It may not be the same as ending up No. 1 in the final Associated Press men's basketball poll, but Lynn Parman feels like Lawrence just won a national championship by being named a "five-star metro" area by a leading economic-development magazine.
The ranking - a compilation of seven other rankings calculated during the past 12 months - will be among the first things she brings up when working to recruit new businesses to locate in town.
"When you're competing nationally, anything you have like this is significant," said Parman, vice president for economic development at the Lawrence Chamber of Commerce. "Anything that is of national significance makes us stand out. And in economic development, when you're trying to attract businesses, anytime we can show that we're better than the competition, it just puts us a step ahead."
The latest ranking, included in the latest issue of Expansion Management magazine, is yet another in a series of steps up for Lawrence's national profile.
Men's Journal recently named Lawrence one of the best places in the country to live, based upon a number of quality-of-life factors. Golf Digest rated Lawrence No. 40 among the best communities for golf in the United States, from among 330 U.S. metropolitan statistical areas.
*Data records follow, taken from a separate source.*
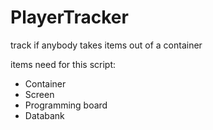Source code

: # PlayerTracker
track if anybody takes items out of a container


items need for this script:
- Container
- Screen
- Programming board
- Databank
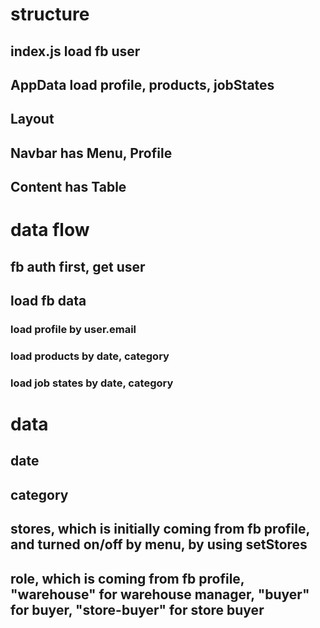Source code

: # structure
## index.js load fb user
## AppData load profile, products, jobStates
## Layout
## Navbar has Menu, Profile
## Content has Table
# data flow
## fb auth first, get user
## load fb data
### load profile by user.email
### load products by date, category
### load job states by date, category
# data
## date
## category
## stores, which is initially coming from fb profile, and turned on/off by menu, by using setStores
## role, which is coming from fb profile, "warehouse" for warehouse manager, "buyer" for buyer, "store-buyer" for store buyer
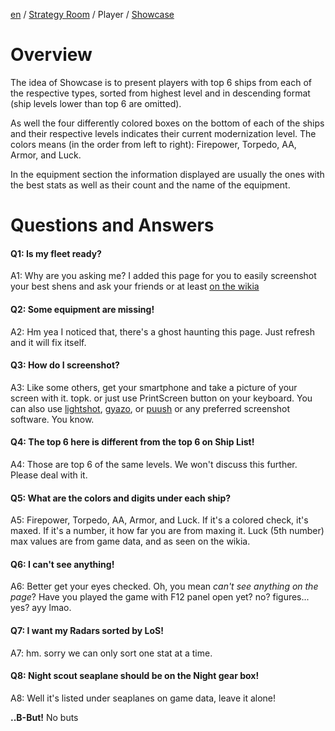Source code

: [en](https://github.com/KC3Kai/kc3-docs/tree/master/en) / [Strategy Room](https://github.com/KC3Kai/kc3-docs/blob/master/en/Strategy_Room.md) / Player / [Showcase](https://github.com/KC3Kai/kc3-docs/blob/master/en/Strategy_Room_-_Showcase.md)

# Overview
The idea of Showcase is to present players with top 6 ships from each of the respective types, sorted from highest level and in descending format (ship levels lower than top 6 are omitted).

As well the four differently colored boxes on the bottom of each of the ships and their respective levels indicates their current modernization level. The colors means (in the order from left to right): Firepower, Torpedo, AA, Armor, and Luck.

In the equipment section the information displayed are usually the ones with the best stats as well as their count and the name of the equipment.

# Questions and Answers

#### Q1: Is my fleet ready?

A1: Why are you asking me? I added this page for you to easily screenshot your best shens and ask your friends or at least [on the wikia](http://kancolle.wikia.com/wiki/Board:Fleet%27s_Prepared-ness)

#### Q2: Some equipment are missing!
A2: Hm yea I noticed that, there's a ghost haunting this page. Just refresh and it will fix itself.

#### Q3: How do I screenshot?
A3: Like some others, get your smartphone and take a picture of your screen with it. topk. or just use PrintScreen button on your keyboard. You can also use [lightshot](https://app.prntscr.com/en/index.html), [gyazo](https://gyazo.com/), or [puush](http://puush.me/) or any preferred screenshot software. You know.

#### Q4: The top 6 here is different from the top 6 on Ship List!
A4: Those are top 6 of the same levels. We won't discuss this further. Please deal with it.

#### Q5: What are the colors and digits under each ship?
A5: Firepower, Torpedo, AA, Armor, and Luck. If it's a colored check, it's maxed. If it's a number, it how far you are from maxing it. Luck (5th number) max values are from game data, and as seen on the wikia.

#### Q6: I can't see anything!
A6: Better get your eyes checked. Oh, you mean *can't see anything on the page*? Have you played the game with F12 panel open yet? no? figures... yes? ayy lmao.

#### Q7: I want my Radars sorted by LoS!
A7: hm. sorry we can only sort one stat at a time.

#### Q8: Night scout seaplane should be on the Night gear box!
A8: Well it's listed under seaplanes on game data, leave it alone!

**..B-But!**
No buts

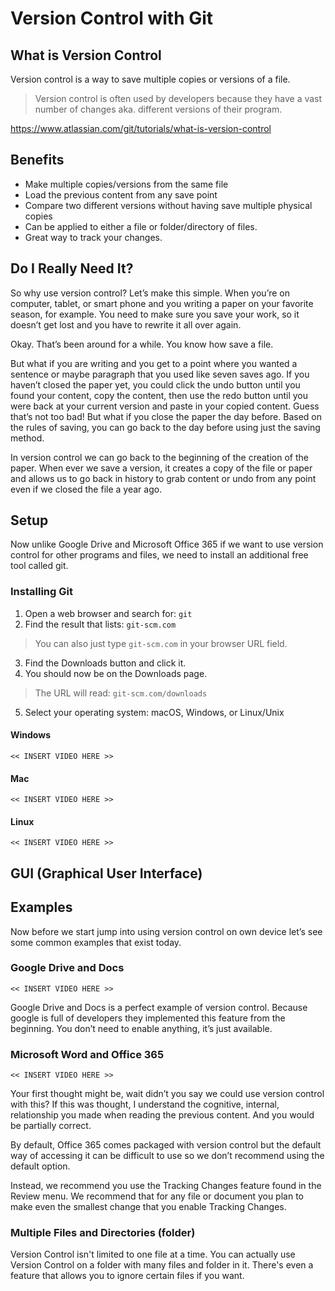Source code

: # Version Control with Git

## What is Version Control

Version control is a way to save multiple copies or versions of a file.

> Version control is often used by developers because they have a vast number of changes aka. different versions of their program.

https://www.atlassian.com/git/tutorials/what-is-version-control 


## Benefits

- Make multiple copies/versions from the same file
- Load the previous content from any save point
- Compare two different versions without having save multiple physical copies
- Can be applied to either a file or folder/directory of files.
- Great way to track your changes.


## Do I Really Need It?

So why use version control? Let’s make this simple. When you’re on computer, tablet, or smart phone and you writing a paper on your favorite season, for example. You need to make sure you save your work, so it doesn’t get lost and you have to rewrite it all over again. 

Okay. That’s been around for a while. You know how save a file. 

But what if you are writing and you get to a point where you wanted a sentence or maybe paragraph that you used like seven saves ago. If you haven’t closed the paper yet, you could click the undo button until you found your content, copy the content, then use the redo button until you were back at your current version and paste in your copied content. Guess that’s not too bad! But what if you close the paper the day before. Based on the rules of saving, you can go back to the day before using just the saving method.

In version control we can go back to the beginning of the creation of the paper. When ever we save a version, it creates a copy of the file or paper and allows us to go back in history to grab content or undo from any point even if we closed the file a year ago. 


## Setup

Now unlike Google Drive and Microsoft Office 365 if we want to use version control for other programs and files, we need to install an additional free tool called git.  

### Installing Git

1.	Open a web browser and search for: `git`
2.	Find the result that lists: `git-scm.com`

> You can also just type `git-scm.com` in your browser URL field.

3.	Find the Downloads button and click it. 
4.	You should now be on the Downloads page. 

> The URL will read: `git-scm.com/downloads`

5.	Select your operating system: macOS, Windows, or Linux/Unix


#### Windows

    << INSERT VIDEO HERE >>

#### Mac

    << INSERT VIDEO HERE >>

#### Linux

    << INSERT VIDEO HERE >>



## GUI (Graphical User Interface) 


## Examples

Now before we start jump into using version control on own device let’s see some common examples that exist today.

### Google Drive and Docs

    << INSERT VIDEO HERE >>

Google Drive and Docs is a perfect example of version control. Because google is full of developers they implemented this feature from the beginning. You don’t need to enable anything, it’s just available. 

### Microsoft Word and Office 365

    << INSERT VIDEO HERE >>

Your first thought might be, wait didn’t you say we could use version control with this? If this was thought, I understand the cognitive, internal, relationship you made when reading the previous content. And you would be partially correct. 

By default, Office 365 comes packaged with version control but the default way of accessing it can be difficult to use so we don’t recommend using the default option.

Instead, we recommend you use the Tracking Changes feature found in the Review menu. We recommend that for any file or document you plan to make even the smallest change that you enable Tracking Changes. 

### Multiple Files and Directories (folder)

Version Control isn't limited to one file at a time. You can actually use Version Control on a folder with many files and folder in it. There's even a feature that allows you to ignore certain files if you want.

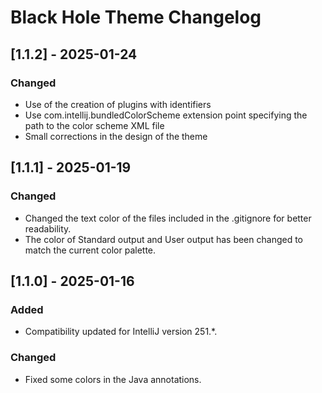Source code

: <!-- Keep a Changelog guide -> https://keepachangelog.com -->

# Black Hole Theme Changelog

## [1.1.2] - 2025-01-24
### Changed
- Use of the creation of plugins with identifiers
- Use com.intellij.bundledColorScheme extension point specifying the path to the color scheme XML file
- Small corrections in the design of the theme

## [1.1.1] - 2025-01-19
### Changed
- Changed the text color of the files included in the .gitignore for better readability.
- The color of Standard output and User output has been changed to match the current color palette.

## [1.1.0] - 2025-01-16
### Added
- Compatibility updated for IntelliJ version 251.*.

### Changed
- Fixed some colors in the Java annotations.
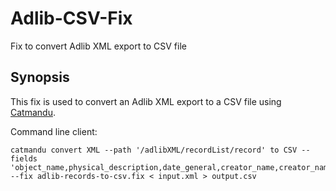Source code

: # Adlib-CSV-Fix
Fix to convert Adlib XML export to CSV file

## Synopsis
This fix is used to convert an Adlib XML export to a CSV file using [Catmandu](http://librecat.org).

Command line client:

    catmandu convert XML --path '/adlibXML/recordList/record' to CSV --fields 'object_name,physical_description,date_general,creator_name,creator_name_adlib,creator_dob,creator_dod,material_description,dimension_h_value,dimension_w_value,dimension_h_unit,title_nl,object_number,inscriptions,acquisition' --fix adlib-records-to-csv.fix < input.xml > output.csv
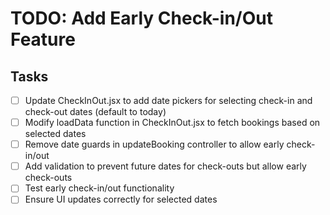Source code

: # TODO: Add Early Check-in/Out Feature

## Tasks
- [ ] Update CheckInOut.jsx to add date pickers for selecting check-in and check-out dates (default to today)
- [ ] Modify loadData function in CheckInOut.jsx to fetch bookings based on selected dates
- [ ] Remove date guards in updateBooking controller to allow early check-in/out
- [ ] Add validation to prevent future dates for check-outs but allow early check-outs
- [ ] Test early check-in/out functionality
- [ ] Ensure UI updates correctly for selected dates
The rankings are by no means isolated. Last year, Forbes magazine ranked Lawrence No. 6 on its list of smaller metro areas for launching a business or career. Relocate-America.com put Lawrence among the top 100 places to live. A book, "The 100 Best Art Towns in America," includes a rundown of Lawrence's cultural offerings.
'The more ... the better'
As such compilations pile up Lawrence will continue to build a well-deserved reputation as a fine place to live, work and play, said Bill King, chief editor of Expansion Management. Such plaudits get noticed in all kinds of settings, whether it be a bookstore aisle, Internet search engine or corporate board room.
Such exposure is certain to pay dividends.
"The more rankings a community makes, the better it is," said King, whose office is in Lenexa. "It is, in a sense, great marketing for them. It's a third-party testament, rather than just listening to the head of a local chamber of commerce saying, 'Hey, Lawrence is a darn nice place to live' or whatever.
"With the rankings, you have a disinterested third party saying, 'These are the areas we've looked at, and these are the top communities.' "
For Expansion Management's 45,000 subscribers - half of them CEOs or senior executives for companies looking for the best locations to expand or relocate a facility during the next one to three years - a community with a "five-star" rating already has a leg up on hundreds of other communities nationwide.
Lawrence made the list based upon its lofty standings in a series of earlier studies conducted by the magazine on 362 metropolitan statistical areas across the country. Among Lawrence's standings in specific categories:
¢ Public education: No. 5.
¢ Knowledgeable workers: No. 62.
¢ Quality of life: No. 63.
Taking bad with good
But the "five-star" designation also managed to gloss over some of Lawrence's shortcomings, King said. The community's logistics and infrastructure - such as access to roads, highways, rail lines, water-based commerce, airports and other factors - ranks 313th among U.S. metro areas, the magazine found.
Not that such negatives are deal killers.
"We're just trying to educate our readers on how to evaluate different aspects of the community - (so that they) don't just take the chamber of commerce's word for it that every place is a darn good place to do business," King said. "We try to show people how it will have an impact and make a difference on their bottom line."
But such rankings already have made a difference in Parman's office at the Lawrence chamber, 734 Vt.
As Lawrence's profile continues to rise nationally, Parman isn't relying as much on other agencies to forward her leads from businesses looking to expand or relocate. A year ago, about 70 percent of her leads came from other sources, such as the Kansas Department of Commerce or the Kansas City Area Development Council.
So far this year, half of her leads have come directly into her office, whether it's by phone, fax or letter.
"We're generating leads ourselves now," Parman said. "It's just awareness."
Having such direct connections also appears to be paying off, she said. At this time last year Parman had welcomed representatives from only eight companies looking to land a potential project in the area.
So far this year, she said, the number of site visits already has swollen to 23.
"It's made a huge difference for us," she said.